-- DATA UNDER STUDY --
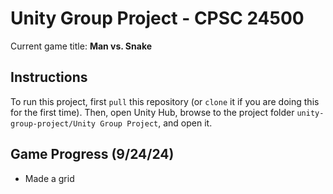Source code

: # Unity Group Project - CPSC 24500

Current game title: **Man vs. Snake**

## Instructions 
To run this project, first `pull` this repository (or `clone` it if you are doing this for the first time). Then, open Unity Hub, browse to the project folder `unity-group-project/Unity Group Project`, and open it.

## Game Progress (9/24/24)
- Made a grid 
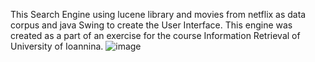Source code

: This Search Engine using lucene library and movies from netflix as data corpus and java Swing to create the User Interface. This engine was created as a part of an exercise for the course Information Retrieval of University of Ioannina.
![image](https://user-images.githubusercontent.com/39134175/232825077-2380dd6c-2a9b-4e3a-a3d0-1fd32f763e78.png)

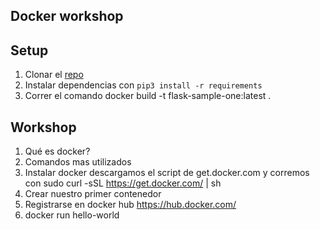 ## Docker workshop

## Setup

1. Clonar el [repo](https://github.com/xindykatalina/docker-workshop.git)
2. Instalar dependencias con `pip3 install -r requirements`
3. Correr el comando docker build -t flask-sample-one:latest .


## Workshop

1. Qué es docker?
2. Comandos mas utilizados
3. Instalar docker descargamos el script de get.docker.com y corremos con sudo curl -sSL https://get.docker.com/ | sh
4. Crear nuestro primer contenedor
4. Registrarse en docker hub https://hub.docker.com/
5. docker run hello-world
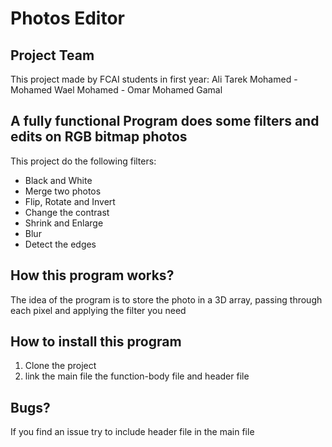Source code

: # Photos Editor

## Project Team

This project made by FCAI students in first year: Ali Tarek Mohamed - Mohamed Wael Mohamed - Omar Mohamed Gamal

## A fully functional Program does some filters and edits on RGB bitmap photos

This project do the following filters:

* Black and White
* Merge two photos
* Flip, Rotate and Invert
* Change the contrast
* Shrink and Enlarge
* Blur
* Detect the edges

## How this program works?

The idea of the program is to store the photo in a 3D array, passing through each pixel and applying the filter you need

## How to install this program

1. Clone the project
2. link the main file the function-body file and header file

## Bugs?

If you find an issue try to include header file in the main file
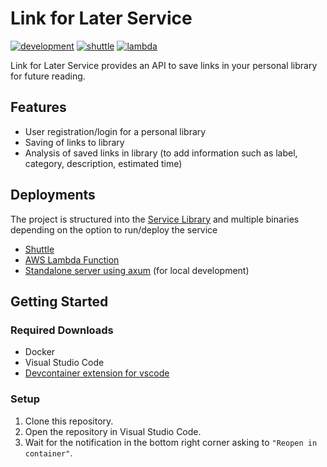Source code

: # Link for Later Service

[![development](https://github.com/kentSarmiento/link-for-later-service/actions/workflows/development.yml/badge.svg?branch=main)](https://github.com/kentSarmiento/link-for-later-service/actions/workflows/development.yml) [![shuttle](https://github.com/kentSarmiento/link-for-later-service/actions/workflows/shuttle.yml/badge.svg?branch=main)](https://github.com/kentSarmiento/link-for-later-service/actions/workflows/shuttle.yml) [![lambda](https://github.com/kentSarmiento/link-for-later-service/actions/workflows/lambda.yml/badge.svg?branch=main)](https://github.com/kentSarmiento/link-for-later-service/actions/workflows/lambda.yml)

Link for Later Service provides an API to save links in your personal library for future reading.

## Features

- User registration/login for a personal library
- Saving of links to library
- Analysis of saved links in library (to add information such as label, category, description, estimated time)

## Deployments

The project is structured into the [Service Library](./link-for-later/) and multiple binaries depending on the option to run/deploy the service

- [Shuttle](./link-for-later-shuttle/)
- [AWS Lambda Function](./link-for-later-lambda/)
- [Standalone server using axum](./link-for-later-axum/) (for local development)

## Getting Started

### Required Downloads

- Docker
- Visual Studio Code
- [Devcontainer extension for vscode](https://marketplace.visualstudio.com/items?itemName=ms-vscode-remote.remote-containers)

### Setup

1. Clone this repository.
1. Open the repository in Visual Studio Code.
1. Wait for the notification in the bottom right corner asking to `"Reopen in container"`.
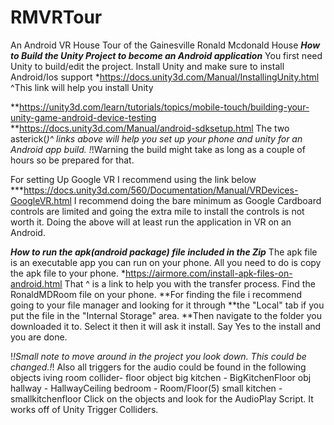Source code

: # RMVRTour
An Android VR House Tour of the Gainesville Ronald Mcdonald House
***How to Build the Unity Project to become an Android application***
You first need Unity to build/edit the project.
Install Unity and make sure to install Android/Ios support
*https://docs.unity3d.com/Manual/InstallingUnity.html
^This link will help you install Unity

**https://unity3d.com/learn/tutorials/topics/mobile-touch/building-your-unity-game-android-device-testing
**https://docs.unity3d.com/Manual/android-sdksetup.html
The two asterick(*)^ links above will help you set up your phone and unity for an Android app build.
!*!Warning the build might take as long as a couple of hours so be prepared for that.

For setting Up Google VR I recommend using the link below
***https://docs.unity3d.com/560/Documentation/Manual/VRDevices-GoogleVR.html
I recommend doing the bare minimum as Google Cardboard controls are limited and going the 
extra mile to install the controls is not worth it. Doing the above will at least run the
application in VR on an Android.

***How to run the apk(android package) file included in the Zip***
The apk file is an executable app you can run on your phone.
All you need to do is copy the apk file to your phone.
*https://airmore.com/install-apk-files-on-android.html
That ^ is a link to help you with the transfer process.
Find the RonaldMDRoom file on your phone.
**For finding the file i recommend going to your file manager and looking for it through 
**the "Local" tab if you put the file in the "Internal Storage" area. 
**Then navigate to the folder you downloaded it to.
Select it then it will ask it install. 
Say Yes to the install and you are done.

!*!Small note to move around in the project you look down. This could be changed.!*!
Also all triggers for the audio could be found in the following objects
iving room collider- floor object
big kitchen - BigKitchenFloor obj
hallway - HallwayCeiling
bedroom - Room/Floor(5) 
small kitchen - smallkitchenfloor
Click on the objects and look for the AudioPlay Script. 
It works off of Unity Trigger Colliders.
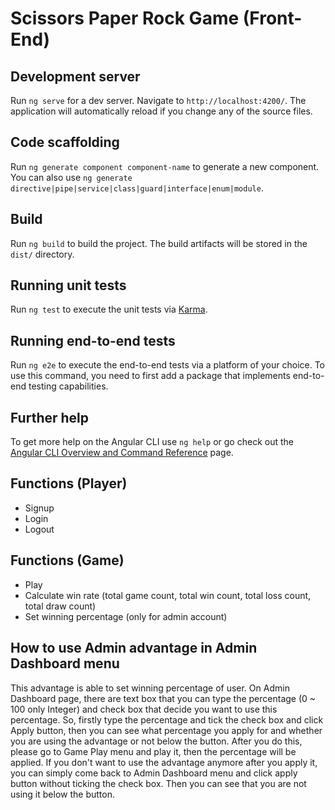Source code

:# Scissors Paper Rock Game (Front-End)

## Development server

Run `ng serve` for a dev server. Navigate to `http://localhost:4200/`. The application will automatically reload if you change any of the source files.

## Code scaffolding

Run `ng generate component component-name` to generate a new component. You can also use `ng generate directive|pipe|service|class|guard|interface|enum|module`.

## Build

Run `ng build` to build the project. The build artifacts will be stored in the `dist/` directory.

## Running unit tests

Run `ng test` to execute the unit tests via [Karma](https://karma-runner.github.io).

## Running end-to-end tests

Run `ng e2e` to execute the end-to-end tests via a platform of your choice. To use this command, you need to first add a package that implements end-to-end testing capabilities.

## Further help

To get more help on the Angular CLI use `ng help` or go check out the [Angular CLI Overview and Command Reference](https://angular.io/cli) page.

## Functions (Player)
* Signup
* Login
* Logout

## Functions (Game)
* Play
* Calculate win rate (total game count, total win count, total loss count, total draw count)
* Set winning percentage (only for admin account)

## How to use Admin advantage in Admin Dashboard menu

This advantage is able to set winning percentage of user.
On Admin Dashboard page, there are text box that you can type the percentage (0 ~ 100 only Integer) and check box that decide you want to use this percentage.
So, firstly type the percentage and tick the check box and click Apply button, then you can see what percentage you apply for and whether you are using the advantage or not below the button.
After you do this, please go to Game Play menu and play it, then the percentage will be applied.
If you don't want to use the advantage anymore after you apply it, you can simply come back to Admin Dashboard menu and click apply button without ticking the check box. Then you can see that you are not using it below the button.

--

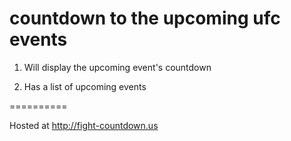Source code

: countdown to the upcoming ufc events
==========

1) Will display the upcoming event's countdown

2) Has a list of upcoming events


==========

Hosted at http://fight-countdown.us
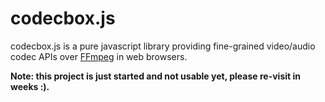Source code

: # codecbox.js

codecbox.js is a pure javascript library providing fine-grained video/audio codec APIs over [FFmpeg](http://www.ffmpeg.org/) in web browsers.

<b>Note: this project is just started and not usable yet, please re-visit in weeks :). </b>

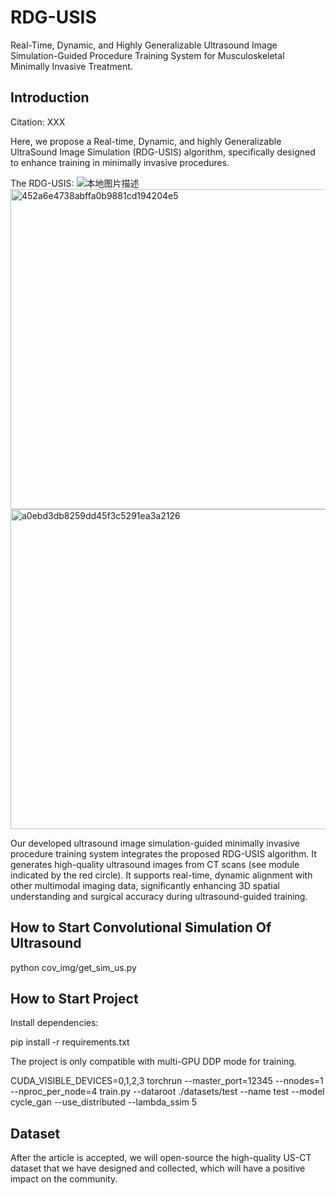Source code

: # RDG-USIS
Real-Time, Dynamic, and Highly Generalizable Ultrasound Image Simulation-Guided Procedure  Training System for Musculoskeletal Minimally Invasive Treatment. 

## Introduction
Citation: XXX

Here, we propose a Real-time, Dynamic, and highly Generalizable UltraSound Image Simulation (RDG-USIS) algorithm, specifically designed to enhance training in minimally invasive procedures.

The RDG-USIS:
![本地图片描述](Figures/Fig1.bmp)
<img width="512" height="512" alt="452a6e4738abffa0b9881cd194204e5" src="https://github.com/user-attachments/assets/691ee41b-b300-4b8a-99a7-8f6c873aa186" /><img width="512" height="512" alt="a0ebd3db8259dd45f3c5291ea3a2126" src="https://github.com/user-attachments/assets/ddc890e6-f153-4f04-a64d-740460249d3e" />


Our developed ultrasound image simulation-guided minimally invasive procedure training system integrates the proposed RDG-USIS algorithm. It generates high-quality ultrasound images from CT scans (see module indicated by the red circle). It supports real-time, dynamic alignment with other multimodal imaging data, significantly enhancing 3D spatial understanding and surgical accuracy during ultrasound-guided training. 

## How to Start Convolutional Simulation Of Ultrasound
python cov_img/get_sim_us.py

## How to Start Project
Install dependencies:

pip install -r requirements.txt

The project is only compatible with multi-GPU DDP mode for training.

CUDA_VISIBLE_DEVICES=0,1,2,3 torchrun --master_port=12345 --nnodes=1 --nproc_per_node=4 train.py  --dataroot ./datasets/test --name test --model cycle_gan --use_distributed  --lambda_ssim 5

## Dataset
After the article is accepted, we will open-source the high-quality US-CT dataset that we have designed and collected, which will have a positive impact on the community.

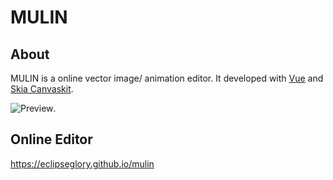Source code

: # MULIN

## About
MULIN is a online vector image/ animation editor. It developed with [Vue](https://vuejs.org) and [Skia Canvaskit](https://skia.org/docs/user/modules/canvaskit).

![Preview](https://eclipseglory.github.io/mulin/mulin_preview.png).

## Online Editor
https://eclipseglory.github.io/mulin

...

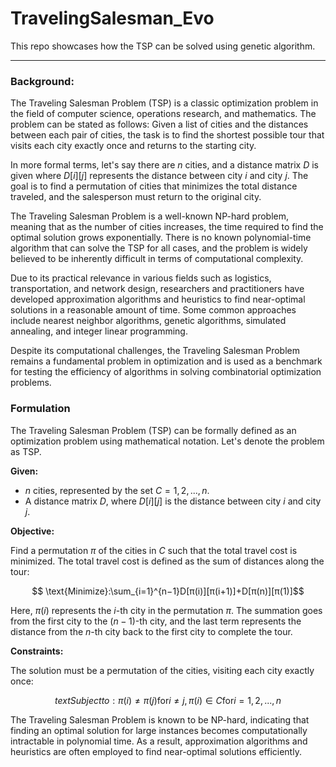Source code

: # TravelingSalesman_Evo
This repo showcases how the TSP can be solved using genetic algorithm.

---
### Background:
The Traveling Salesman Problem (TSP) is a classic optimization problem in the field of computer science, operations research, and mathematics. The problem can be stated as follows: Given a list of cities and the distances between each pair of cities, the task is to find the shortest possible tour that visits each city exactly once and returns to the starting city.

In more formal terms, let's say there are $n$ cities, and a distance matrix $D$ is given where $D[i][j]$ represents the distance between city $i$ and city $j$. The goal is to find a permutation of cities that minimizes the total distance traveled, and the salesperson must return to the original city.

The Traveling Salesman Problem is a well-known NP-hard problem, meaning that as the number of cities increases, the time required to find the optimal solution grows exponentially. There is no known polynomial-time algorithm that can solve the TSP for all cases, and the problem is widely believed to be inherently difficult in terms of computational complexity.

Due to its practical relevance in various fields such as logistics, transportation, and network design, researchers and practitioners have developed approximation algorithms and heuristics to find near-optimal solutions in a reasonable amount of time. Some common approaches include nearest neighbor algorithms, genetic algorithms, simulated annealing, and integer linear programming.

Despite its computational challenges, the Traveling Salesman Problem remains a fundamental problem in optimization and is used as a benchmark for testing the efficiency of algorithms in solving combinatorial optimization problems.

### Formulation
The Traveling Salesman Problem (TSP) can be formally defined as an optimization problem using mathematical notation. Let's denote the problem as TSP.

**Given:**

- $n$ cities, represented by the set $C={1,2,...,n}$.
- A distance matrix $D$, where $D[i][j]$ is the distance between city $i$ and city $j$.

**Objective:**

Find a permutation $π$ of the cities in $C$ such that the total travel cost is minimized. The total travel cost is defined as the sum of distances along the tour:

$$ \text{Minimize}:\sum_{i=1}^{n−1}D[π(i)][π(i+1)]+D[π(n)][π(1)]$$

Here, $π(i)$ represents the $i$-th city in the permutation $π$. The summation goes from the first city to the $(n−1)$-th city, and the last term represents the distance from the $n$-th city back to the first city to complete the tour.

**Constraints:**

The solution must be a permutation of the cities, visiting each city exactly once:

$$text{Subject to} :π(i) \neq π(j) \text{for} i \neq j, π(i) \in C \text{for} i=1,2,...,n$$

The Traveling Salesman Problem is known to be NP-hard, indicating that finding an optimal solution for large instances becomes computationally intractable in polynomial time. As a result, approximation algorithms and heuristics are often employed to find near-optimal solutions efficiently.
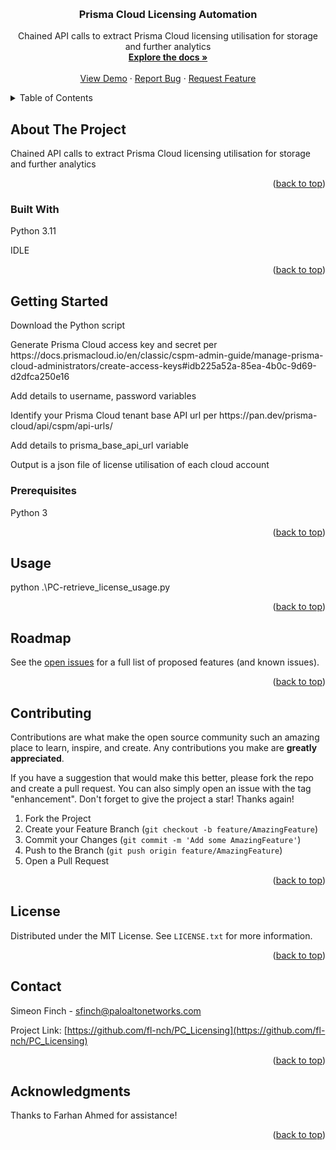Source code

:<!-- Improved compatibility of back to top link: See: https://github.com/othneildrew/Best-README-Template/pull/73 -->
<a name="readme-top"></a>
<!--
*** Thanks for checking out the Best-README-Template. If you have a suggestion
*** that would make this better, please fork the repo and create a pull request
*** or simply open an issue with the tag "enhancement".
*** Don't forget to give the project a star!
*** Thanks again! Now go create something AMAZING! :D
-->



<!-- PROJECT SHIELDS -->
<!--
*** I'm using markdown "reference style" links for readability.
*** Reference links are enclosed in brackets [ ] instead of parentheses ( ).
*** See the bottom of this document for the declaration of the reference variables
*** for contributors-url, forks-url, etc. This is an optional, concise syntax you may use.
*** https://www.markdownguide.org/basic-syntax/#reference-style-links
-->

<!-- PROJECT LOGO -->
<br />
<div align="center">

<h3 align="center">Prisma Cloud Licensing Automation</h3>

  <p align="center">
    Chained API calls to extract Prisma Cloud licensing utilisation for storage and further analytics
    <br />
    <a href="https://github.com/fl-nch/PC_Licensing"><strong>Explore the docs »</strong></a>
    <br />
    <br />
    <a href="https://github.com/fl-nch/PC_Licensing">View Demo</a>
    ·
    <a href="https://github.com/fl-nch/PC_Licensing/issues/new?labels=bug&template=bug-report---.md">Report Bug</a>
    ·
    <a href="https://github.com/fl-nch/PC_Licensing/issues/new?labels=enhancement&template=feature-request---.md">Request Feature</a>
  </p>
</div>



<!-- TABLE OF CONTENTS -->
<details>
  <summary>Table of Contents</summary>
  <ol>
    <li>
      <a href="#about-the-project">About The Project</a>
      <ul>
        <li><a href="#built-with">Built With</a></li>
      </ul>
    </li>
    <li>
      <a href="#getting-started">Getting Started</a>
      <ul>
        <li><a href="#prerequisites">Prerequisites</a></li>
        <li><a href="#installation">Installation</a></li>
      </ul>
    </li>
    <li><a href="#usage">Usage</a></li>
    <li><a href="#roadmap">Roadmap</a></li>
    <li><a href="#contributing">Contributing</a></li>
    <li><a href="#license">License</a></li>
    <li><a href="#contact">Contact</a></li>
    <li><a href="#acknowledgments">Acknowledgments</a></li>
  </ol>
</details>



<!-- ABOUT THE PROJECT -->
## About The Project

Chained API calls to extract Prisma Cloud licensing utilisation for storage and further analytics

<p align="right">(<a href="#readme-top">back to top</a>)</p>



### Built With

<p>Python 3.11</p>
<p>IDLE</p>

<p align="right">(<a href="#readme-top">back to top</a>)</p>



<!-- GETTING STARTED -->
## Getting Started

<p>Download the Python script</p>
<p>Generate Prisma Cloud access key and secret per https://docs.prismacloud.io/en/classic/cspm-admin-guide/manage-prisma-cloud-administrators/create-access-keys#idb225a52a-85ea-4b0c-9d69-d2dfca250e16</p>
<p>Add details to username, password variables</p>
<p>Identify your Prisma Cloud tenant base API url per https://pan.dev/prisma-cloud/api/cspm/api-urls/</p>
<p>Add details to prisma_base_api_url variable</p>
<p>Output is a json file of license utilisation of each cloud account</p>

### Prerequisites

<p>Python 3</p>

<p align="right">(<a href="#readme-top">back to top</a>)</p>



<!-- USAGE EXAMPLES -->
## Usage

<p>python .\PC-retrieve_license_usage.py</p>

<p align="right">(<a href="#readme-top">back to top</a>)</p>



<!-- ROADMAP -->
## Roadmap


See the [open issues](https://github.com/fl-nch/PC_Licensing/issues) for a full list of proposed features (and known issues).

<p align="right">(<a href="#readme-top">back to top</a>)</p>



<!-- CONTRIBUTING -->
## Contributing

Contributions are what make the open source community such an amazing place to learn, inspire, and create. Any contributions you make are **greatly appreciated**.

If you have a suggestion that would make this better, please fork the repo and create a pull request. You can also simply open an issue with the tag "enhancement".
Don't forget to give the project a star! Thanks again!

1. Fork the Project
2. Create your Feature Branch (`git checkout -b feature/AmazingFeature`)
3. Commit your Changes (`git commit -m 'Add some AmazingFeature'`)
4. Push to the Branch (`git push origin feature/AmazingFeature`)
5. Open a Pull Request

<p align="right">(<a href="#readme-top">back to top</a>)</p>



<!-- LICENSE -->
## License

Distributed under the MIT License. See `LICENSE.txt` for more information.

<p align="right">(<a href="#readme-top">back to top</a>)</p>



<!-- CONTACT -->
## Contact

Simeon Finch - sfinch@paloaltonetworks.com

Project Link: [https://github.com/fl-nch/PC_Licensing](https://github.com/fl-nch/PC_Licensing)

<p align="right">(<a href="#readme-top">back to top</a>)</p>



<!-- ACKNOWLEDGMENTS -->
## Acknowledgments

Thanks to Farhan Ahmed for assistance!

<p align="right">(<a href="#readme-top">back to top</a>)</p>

-- WORK TO BE COMPLETED --
If a line in the material contains "make", show it.

-- TASK RESULT --
Install Unity and make sure to install Android/Ios support
*** that would make this better, please fork the repo and create a pull request
Contributions are what make the open source community such an amazing place to learn, inspire, and create. Any contributions you make are **greatly appreciated**.
If you have a suggestion that would make this better, please fork the repo and create a pull request. You can also simply open an issue with the tag "enhancement".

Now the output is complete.